Fast reduction in the de Rham cohomology groups of projective hypersurfaces

Fast reduction in the de Rham cohomology groups of projective hypersurfaces

Mon, 08/02/2010
16:00 		Sebastian Pancratz (Mathematical Institute, Oxford) Junior Number Theory Seminar Add to calendar SR1
Fast reduction in the de Rham cohomology groups of projective hypersurfaces
Let $ X $ be a smooth hypersurface in projective space over a field $ K $ of characteristic zero and let $ U $ denote the open complement. Then the elements of the algebraic de Rham cohomology group $ H_{dR}^n(U/K) $ can be represented by $ n $-forms of the form $ Q \Omega / P^k $ for homogeneous polynomials $ Q $ and integer pole orders $ k $, where $ \Omega $ is some fixed $ n $-form.

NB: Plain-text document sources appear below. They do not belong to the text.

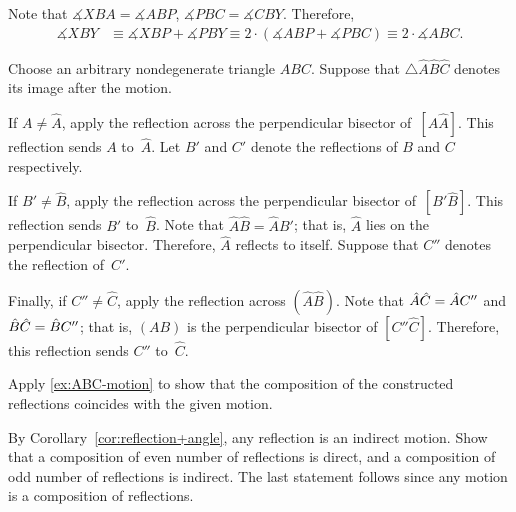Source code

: Note that $\measuredangle XBA=\measuredangle ABP$, $\measuredangle PBC=\measuredangle CBY$.
Therefore,
\begin{align*}
\measuredangle XBY
&\equiv
\measuredangle XBP+\measuredangle PBY
\equiv
 2\cdot(\measuredangle ABP+\measuredangle PBC)
\equiv
 2\cdot \measuredangle ABC.
\end{align*}

\vskip-4mm

Choose an arbitrary nondegenerate triangle $ABC$.
Suppose that $\triangle \hat A \hat B\hat C$ denotes its image after the motion.

If $A\ne \hat A$, apply the reflection across the perpendicular bisector of~$[A\hat A]$.
This reflection sends $A$ to~$\hat A$.
Let $B'$ and $C'$ denote the reflections of $B$ and $C$ respectively.

If $B'\ne \hat B$, apply the reflection across the perpendicular bisector of~$[B'\hat B]$.
This reflection sends $B'$ to~$\hat B$.
Note that $\hat A\hat B=\hat AB'$;
that is, $\hat A$ lies on the perpendicular bisector. 
Therefore, $\hat A$ reflects to itself.
Suppose that $C''$ denotes the reflection of~$C'$.

Finally, if $C''\ne \hat C$, apply the reflection across $(\hat A\hat B)$.
Note that $\hat A\hat C\z=\hat AC''$ and $\hat B\hat C\z=\hat BC''$;
that is, $(AB)$ is the perpendicular bisector of $[C''\hat C]$.
Therefore, this reflection sends $C''$ to~$\hat C$.

Apply \ref{ex:ABC-motion} to show that the composition of the constructed reflections coincides with the given motion.

By Corollary~\ref{cor:reflection+angle}, any reflection is an indirect motion.
Show that a composition of even number of reflections is direct,
and a composition of odd number of reflections is indirect.
The last statement follows since any motion is a composition of reflections.

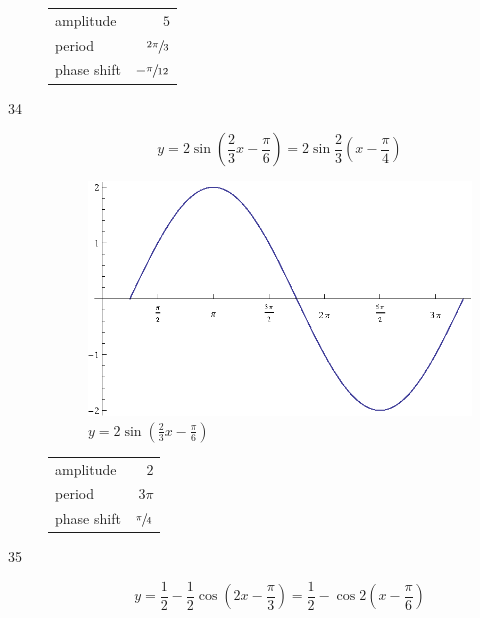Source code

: \documentclass{exam}
\begin{document}
\begin{description}
        \begin{tabular}[H]{lr}
          \toprule
          amplitude   & $5$ \\
          period      & $\sfrac{2 \pi}{3}$ \\
          phase shift & $- \sfrac{\pi}{12}$ \\
          \bottomrule
        \end{tabular}

      \pagebreak

      \item[34]
        \[
          y = 2 \sin \left( \frac{2}{3} x - \frac{\pi}{6} \right) = 2 \sin \frac{2}{3} \left( x - \frac{\pi}{4} \right)
        \]

        \begin{figure}[H]
          \centering
          \includegraphics[scale=1.0]{exercise34.eps}
          \caption{$y = 2 \sin \left( \frac{2}{3} x - \frac{\pi}{6} \right)$}
        \end{figure}

        \begin{tabular}[H]{lr}
          \toprule
          amplitude   & $2$ \\
          period      & $3 \pi$ \\
          phase shift & $\sfrac{\pi}{4}$ \\
          \bottomrule
        \end{tabular}

      \pagebreak

      \item[35]
        \[
          y = \frac{1}{2} - \frac{1}{2} \cos \left( 2x - \frac{\pi}{3} \right) = \frac{1}{2} - \cos 2 \left( x - \frac{\pi}{6} \right)
        \]


\end{description}
\end{document}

The problem of finding a unique representative is computationally intensive and typically based on the pre-computation of a Groebner basis. I will present a more direct approach based on elementary linear algebra. As presented, the method will apply to diagonal hypersurfaces, but it will clear that it also applies to families of projective hypersurfaces containing a diagonal fibre. Moreover, with minor modifications the method is applicable to larger classes of smooth projective hypersurfaces.